Marnee
Marnee

Reputation: 619

High CPU utilization when doing thousands of inserts with Hibernate

We have recently implemented DB binding using Hibernate with EntityManager (no Spring) to write records to a database. To make things simple, I will only discuss the variation of the process that only does inserts. (Another, very similar, process updates an existing record once to set a status, but otherwise, just inserts a bunch of records.)

This process can insert as many as 10,000 records per transaction, though the average is less than that, probably by at least half.
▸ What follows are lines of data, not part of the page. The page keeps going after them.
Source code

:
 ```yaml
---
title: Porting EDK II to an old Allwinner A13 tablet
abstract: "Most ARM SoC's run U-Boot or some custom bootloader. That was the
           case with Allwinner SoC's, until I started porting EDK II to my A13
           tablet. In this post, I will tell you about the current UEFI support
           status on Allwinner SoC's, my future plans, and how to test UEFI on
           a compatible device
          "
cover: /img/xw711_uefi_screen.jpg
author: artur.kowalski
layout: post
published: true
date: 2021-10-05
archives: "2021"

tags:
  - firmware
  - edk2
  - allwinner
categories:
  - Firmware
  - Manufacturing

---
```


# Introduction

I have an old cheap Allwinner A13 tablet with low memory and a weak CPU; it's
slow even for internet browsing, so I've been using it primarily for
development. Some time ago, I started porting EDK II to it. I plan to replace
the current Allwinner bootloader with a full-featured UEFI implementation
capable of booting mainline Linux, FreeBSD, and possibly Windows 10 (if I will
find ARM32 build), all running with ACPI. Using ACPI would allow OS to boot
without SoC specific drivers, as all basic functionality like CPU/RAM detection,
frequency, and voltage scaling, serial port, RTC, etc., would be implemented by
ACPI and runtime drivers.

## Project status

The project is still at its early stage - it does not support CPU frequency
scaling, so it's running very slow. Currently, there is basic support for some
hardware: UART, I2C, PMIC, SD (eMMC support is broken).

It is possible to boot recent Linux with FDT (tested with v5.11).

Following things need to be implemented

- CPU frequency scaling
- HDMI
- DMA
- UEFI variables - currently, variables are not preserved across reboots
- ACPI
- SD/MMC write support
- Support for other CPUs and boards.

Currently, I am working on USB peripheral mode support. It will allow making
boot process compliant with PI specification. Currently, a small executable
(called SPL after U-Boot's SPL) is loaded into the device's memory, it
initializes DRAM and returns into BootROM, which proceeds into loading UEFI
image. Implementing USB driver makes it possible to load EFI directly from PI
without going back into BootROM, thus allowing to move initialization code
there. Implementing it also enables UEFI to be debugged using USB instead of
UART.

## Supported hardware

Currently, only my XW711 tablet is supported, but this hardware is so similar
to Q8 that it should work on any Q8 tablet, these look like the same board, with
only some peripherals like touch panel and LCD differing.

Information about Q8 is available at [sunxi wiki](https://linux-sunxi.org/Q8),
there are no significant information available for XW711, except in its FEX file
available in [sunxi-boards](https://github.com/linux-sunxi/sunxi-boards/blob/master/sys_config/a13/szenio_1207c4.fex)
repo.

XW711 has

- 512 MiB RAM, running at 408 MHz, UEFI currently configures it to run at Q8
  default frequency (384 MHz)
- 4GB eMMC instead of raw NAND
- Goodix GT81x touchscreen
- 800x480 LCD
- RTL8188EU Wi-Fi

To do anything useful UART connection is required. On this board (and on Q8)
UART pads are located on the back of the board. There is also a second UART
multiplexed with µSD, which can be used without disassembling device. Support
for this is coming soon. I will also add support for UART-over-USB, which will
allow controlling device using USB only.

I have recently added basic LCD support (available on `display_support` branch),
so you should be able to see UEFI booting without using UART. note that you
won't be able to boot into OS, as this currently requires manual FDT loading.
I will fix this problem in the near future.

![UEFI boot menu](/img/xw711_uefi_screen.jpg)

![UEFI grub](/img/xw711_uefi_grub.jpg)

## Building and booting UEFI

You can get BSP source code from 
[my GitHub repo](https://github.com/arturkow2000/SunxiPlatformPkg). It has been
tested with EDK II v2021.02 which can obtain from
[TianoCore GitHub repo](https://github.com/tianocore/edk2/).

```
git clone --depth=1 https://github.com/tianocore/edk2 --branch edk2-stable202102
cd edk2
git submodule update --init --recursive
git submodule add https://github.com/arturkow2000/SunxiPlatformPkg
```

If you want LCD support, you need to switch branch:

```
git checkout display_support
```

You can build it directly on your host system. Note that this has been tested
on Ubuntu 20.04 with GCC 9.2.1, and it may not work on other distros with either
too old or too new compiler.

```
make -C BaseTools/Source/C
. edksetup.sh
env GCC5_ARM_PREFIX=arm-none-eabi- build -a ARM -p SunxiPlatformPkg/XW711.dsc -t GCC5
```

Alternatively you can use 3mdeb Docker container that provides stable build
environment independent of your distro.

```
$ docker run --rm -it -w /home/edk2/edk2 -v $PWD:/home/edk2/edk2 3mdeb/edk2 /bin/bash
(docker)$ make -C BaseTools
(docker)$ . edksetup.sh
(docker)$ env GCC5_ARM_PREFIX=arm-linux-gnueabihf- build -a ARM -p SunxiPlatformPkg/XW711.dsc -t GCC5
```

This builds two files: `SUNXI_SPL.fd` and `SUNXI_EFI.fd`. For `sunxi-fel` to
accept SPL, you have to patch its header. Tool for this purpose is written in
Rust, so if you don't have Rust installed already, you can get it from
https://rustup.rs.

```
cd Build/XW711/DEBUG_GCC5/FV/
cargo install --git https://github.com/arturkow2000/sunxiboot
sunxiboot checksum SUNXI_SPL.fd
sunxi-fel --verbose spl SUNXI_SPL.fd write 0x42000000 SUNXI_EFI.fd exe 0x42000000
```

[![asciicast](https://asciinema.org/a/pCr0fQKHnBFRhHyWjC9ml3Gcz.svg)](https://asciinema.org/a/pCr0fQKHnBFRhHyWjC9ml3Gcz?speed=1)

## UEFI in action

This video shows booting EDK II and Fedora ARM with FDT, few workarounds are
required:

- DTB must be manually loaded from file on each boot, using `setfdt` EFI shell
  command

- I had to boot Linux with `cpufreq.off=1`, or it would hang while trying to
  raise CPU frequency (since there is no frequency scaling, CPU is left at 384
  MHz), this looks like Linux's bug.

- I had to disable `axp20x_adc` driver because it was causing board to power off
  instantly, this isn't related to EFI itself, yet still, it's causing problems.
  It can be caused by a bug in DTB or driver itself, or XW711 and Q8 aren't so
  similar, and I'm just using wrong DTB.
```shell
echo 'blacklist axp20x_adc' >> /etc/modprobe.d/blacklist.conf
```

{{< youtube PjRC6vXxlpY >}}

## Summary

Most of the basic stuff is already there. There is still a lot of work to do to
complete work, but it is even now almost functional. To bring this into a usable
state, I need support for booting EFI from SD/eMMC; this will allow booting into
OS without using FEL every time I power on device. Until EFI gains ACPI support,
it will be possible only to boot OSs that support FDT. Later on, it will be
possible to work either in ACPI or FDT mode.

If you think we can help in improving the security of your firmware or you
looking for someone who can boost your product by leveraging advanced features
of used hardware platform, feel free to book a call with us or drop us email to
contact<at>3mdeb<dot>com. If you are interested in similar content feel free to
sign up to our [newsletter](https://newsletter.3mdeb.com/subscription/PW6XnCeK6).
We might have a few instances of this process running in different threads at the same time under the same JVM.

We had a production issue where the service the process was running under was pegging out all 24 cores on the machine. (They added 12 just to try to accommodate this.) We have narrowed this high utilization down to Hibernate.

I have spent days researching and can not find anything that might improve our performance, except to use hibernate.jdbc.batch_size along with hibernate.order_inserts. Unfortunately, we are using IDENTITY as our generation strategy, so Hibernate can/will not batch those inserts.
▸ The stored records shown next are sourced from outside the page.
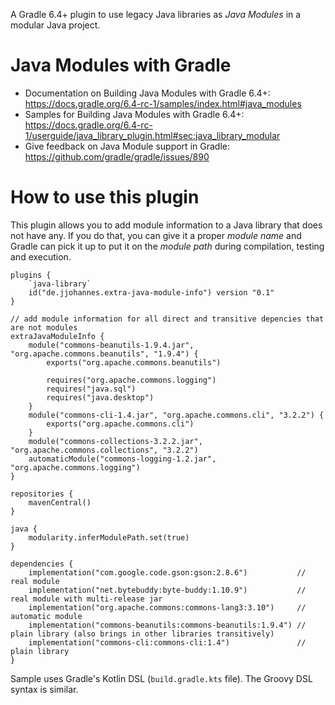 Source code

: A Gradle 6.4+ plugin to use legacy Java libraries as _Java Modules_ in a modular Java project.

# Java Modules with Gradle

- Documentation on Building Java Modules with Gradle 6.4+: 
  https://docs.gradle.org/6.4-rc-1/samples/index.html#java_modules
- Samples for Building Java Modules with Gradle 6.4+: 
  https://docs.gradle.org/6.4-rc-1/userguide/java_library_plugin.html#sec:java_library_modular
- Give feedback on Java Module support in Gradle: 
  https://github.com/gradle/gradle/issues/890

# How to use this plugin

This plugin allows you to add module information to a Java library that does not have any.
If you do that, you can give it a proper _module name_ and Gradle can pick it up to put it on the _module path_ during compilation, testing and execution.

```
plugins {
    `java-library`
    id("de.jjohannes.extra-java-module-info") version "0.1"
}

// add module information for all direct and transitive depencies that are not modules
extraJavaModuleInfo {
    module("commons-beanutils-1.9.4.jar", "org.apache.commons.beanutils", "1.9.4") {
        exports("org.apache.commons.beanutils")
        
        requires("org.apache.commons.logging")
        requires("java.sql")
        requires("java.desktop")
    }
    module("commons-cli-1.4.jar", "org.apache.commons.cli", "3.2.2") {
        exports("org.apache.commons.cli")
    }
    module("commons-collections-3.2.2.jar", "org.apache.commons.collections", "3.2.2")
    automaticModule("commons-logging-1.2.jar", "org.apache.commons.logging")
}

repositories {
    mavenCentral()
}

java {
    modularity.inferModulePath.set(true)
}

dependencies {
    implementation("com.google.code.gson:gson:2.8.6")           // real module
    implementation("net.bytebuddy:byte-buddy:1.10.9")           // real module with multi-release jar
    implementation("org.apache.commons:commons-lang3:3.10")     // automatic module
    implementation("commons-beanutils:commons-beanutils:1.9.4") // plain library (also brings in other libraries transitively)
    implementation("commons-cli:commons-cli:1.4")               // plain library        
}
```

Sample uses Gradle's Kotlin DSL (`build.gradle.kts` file). The Groovy DSL syntax is similar. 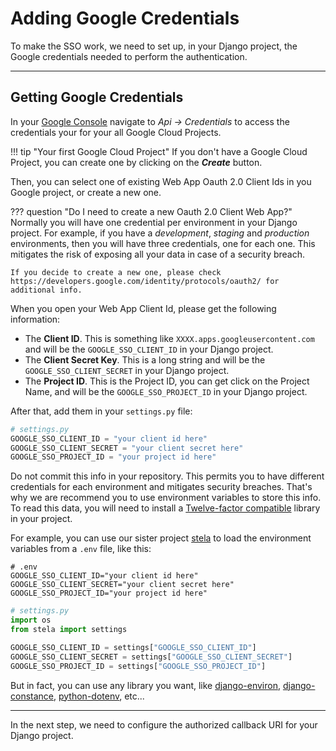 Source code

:# Adding Google Credentials

To make the SSO work, we need to set up, in your Django project, the Google credentials needed to perform the
authentication.

---

## Getting Google Credentials

In your [Google Console](https://console.cloud.google.com/apis/credentials) navigate to _Api -> Credentials_ to access
the credentials your
for your all Google Cloud Projects.

!!! tip "Your first Google Cloud Project"
    If you don't have a Google Cloud Project, you can create one by clicking on the _**Create**_ button.

Then, you can select one of existing Web App Oauth 2.0 Client Ids in you Google project, or create a new one.

??? question "Do I need to create a new Oauth 2.0 Client Web App?"
    Normally you will have one credential per environment in your Django project. For example, if you have
    a _development_, _staging_ and _production_ environments, then you will have three credentials, one for each one.
    This mitigates the risk of exposing all your data in case of a security breach.

    If you decide to create a new one, please check https://developers.google.com/identity/protocols/oauth2/ for additional info.

When you open your Web App Client Id, please get the following information:

* The **Client ID**. This is something like `XXXX.apps.googleusercontent.com` and will be the `GOOGLE_SSO_CLIENT_ID` in
  your Django project.
* The **Client Secret Key**. This is a long string and will be the `GOOGLE_SSO_CLIENT_SECRET` in your Django project.
* The **Project ID**. This is the Project ID, you can get click on the Project Name, and will be
  the `GOOGLE_SSO_PROJECT_ID` in your Django project.

After that, add them in your `settings.py` file:

```python
# settings.py
GOOGLE_SSO_CLIENT_ID = "your client id here"
GOOGLE_SSO_CLIENT_SECRET = "your client secret here"
GOOGLE_SSO_PROJECT_ID = "your project id here"
```

Do not commit this info in your repository. This permits you to have different credentials for each environment and
mitigates security breaches. That's why we are recommend you to use environment variables to store this info.
To read this data, you will need to install a [Twelve-factor compatible](https://www.12factor.net/) library in your project.

For example, you can use our sister project [stela](https://github.com/megalus/stela) to load the environment
variables from a `.env` file, like this:

```dotenv
# .env
GOOGLE_SSO_CLIENT_ID="your client id here"
GOOGLE_SSO_CLIENT_SECRET="your client secret here"
GOOGLE_SSO_PROJECT_ID="your project id here"
```

```python
# settings.py
import os
from stela import settings

GOOGLE_SSO_CLIENT_ID = settings["GOOGLE_SSO_CLIENT_ID"]
GOOGLE_SSO_CLIENT_SECRET = settings["GOOGLE_SSO_CLIENT_SECRET"]
GOOGLE_SSO_PROJECT_ID = settings["GOOGLE_SSO_PROJECT_ID"]
```

But in fact, you can use any library you want, like
[django-environ](https://pypi.org/project/django-environ/), [django-constance](https://github.com/jazzband/django-constance),
[python-dotenv](https://pypi.org/project/python-dotenv/), etc...

---

In the next step, we need to configure the authorized callback URI for your Django project.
I've spent days researching and have not found any other performance tip when doing large numbers of inserts. (I've seen many tips regarding reads, updates, and deletes, but very few for inserts.)

We have a root JobPO object. We simply call merge on that and all the inserts are handled via the cascade annotations. We need to do this in a single transaction.

We have only 8 different tables that we are inserting into, but the hierarchy of records is a bit complicated.

public void saveOrUpdate(Object dataHierarchyRoot) {
    final EntityManager entityManager = entityManagerFactory.createEntityManager();
    final EntityTransaction transaction = entityManager.getTransaction();

    try {
        transaction.begin();

        // This single call may result in inserting up to 10K records
        entityManager.merge(dataHierarchyRoot);
        transaction.commit();
    } catch (final Throwable e) {
        // error handling redacted for brevity
    } finally {
        entityManager.close();
    }
}

We create the EntityManagerFactory only once.

Any ideas?

Additional notes:

Upvotes: 2

Views: 5354

Answers (3)

Vlad Mihalcea
Vlad Mihalcea

Reputation: 153690

If you open and close a Session for every object you are about to save, then for 10k objects you are practically opening and closing 10k Sessions, flushing 10k times and going to the database for 10k round-trips.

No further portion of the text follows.